= TASK OBJECTIVE =
Keep only the lines of the data below that contain "Okay", and copy them.

===== STORED DATA

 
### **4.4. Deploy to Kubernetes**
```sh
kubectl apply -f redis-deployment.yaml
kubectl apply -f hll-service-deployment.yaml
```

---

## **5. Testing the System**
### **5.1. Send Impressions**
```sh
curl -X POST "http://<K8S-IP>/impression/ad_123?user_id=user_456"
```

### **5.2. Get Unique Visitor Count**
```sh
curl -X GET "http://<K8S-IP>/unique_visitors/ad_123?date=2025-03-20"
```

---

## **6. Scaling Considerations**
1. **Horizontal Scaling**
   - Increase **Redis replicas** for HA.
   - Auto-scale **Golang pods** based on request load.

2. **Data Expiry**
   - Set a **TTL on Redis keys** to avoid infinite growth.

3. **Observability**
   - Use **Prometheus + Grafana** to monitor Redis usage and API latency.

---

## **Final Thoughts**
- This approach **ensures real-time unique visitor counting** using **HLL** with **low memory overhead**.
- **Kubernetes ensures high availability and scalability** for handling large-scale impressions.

==========
===== STORED DATA

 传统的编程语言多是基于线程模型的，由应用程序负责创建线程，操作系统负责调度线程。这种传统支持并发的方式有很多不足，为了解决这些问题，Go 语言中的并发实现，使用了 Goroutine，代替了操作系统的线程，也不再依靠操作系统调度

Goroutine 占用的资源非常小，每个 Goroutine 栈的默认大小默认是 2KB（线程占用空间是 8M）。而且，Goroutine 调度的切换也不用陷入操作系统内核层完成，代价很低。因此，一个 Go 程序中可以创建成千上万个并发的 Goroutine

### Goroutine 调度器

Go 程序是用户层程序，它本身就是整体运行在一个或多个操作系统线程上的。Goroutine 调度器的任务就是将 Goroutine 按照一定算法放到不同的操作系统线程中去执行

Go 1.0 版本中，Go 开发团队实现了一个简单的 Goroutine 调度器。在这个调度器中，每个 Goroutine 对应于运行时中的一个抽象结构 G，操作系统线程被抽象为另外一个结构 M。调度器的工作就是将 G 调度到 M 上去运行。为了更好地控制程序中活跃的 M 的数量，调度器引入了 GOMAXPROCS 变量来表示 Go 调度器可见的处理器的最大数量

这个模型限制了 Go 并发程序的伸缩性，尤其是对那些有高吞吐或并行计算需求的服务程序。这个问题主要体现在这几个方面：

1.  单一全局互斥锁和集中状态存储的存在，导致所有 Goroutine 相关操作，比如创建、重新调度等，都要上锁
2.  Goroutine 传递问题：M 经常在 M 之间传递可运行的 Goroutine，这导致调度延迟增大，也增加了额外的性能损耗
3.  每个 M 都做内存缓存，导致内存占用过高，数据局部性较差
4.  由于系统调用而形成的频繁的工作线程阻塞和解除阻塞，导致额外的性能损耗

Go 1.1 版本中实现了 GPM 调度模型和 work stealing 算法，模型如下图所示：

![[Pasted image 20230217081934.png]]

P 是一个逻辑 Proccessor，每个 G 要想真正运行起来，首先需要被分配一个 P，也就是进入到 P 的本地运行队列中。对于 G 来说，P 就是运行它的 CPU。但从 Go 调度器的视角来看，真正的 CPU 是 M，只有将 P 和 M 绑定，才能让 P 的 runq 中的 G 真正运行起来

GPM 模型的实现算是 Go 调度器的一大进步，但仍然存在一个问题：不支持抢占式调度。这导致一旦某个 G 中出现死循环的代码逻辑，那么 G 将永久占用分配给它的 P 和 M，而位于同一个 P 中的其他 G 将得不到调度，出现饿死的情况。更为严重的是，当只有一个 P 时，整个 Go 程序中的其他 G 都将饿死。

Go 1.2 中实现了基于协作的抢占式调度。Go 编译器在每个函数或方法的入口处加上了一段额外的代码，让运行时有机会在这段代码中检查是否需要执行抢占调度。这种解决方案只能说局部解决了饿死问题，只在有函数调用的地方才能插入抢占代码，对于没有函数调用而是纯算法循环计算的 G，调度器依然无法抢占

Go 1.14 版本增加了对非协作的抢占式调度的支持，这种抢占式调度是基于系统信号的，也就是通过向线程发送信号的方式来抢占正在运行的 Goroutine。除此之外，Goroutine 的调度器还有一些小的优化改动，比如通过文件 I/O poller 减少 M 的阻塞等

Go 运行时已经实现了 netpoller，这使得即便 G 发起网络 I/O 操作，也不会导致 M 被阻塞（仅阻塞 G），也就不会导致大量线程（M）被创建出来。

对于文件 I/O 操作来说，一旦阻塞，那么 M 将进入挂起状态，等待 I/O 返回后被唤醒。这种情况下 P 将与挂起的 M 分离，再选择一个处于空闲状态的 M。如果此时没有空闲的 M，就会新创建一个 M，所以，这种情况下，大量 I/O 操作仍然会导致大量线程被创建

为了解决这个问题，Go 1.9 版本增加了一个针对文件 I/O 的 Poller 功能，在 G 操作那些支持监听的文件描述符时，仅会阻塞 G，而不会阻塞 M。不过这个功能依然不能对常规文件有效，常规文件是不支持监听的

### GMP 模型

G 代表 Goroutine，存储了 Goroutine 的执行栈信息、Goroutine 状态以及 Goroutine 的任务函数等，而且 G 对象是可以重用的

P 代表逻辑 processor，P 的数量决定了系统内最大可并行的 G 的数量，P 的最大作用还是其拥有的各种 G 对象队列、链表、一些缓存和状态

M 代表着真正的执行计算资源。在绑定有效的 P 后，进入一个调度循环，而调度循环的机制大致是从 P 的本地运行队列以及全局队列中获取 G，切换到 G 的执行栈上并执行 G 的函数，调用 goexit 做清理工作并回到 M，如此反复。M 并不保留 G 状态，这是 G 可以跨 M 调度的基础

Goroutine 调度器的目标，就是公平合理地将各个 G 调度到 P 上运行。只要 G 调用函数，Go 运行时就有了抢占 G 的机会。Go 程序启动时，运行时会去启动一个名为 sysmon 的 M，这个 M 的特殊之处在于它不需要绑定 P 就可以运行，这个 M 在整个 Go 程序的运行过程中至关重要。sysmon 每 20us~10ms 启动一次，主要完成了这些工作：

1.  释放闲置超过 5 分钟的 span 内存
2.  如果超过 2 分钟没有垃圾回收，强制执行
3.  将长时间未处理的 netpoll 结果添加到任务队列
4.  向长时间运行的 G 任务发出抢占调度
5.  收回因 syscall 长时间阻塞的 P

==========
===== STORED DATA

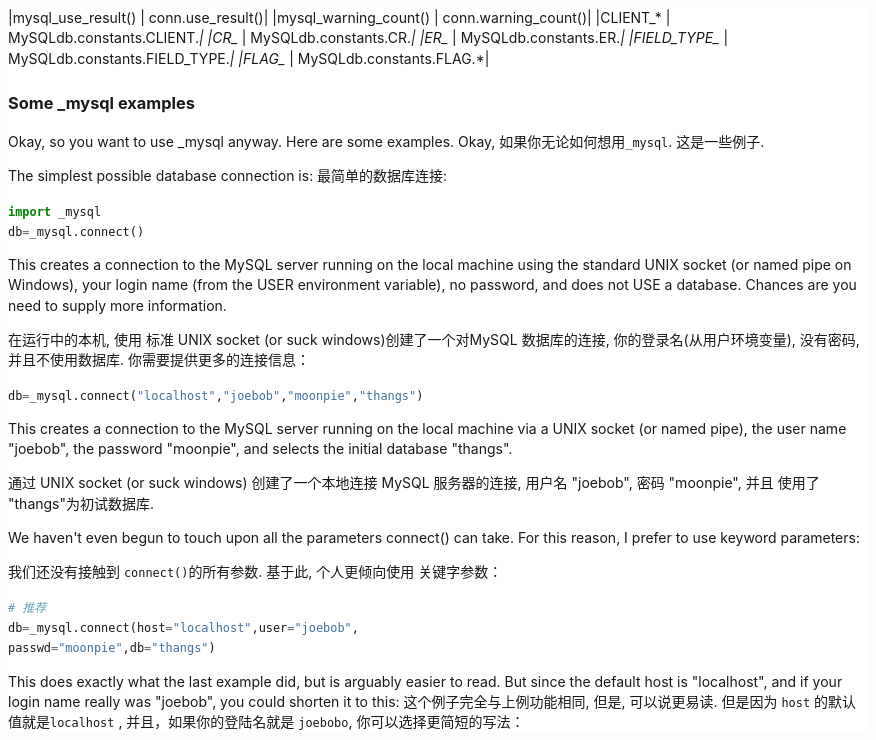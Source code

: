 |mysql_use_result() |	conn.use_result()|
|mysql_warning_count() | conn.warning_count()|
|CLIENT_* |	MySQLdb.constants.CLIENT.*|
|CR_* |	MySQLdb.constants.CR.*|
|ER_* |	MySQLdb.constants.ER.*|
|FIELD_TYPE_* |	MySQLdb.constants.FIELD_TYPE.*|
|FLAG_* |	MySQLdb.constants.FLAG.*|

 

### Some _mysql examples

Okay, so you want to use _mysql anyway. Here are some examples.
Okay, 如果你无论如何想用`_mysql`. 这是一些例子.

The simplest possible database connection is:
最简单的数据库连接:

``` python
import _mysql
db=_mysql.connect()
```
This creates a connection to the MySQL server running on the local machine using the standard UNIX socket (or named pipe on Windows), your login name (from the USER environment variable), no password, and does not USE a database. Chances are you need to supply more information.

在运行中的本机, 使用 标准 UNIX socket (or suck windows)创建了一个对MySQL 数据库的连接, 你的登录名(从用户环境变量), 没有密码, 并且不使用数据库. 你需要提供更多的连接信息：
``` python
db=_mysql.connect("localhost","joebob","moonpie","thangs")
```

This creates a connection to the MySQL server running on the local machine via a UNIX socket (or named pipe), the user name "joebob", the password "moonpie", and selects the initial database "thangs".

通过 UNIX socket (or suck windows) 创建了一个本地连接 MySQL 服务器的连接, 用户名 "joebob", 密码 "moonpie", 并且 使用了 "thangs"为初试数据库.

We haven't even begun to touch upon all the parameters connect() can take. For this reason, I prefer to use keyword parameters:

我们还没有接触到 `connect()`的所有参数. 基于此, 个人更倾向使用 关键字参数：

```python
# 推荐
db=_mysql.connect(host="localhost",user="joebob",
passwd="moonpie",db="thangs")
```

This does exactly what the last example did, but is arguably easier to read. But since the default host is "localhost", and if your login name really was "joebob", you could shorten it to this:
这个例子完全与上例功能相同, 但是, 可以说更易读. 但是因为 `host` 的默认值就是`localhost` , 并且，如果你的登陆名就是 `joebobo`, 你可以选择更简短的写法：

==========

= SOLUTION =
Okay, so you want to use _mysql anyway. Here are some examples.
Okay, 如果你无论如何想用`_mysql`. 这是一些例子.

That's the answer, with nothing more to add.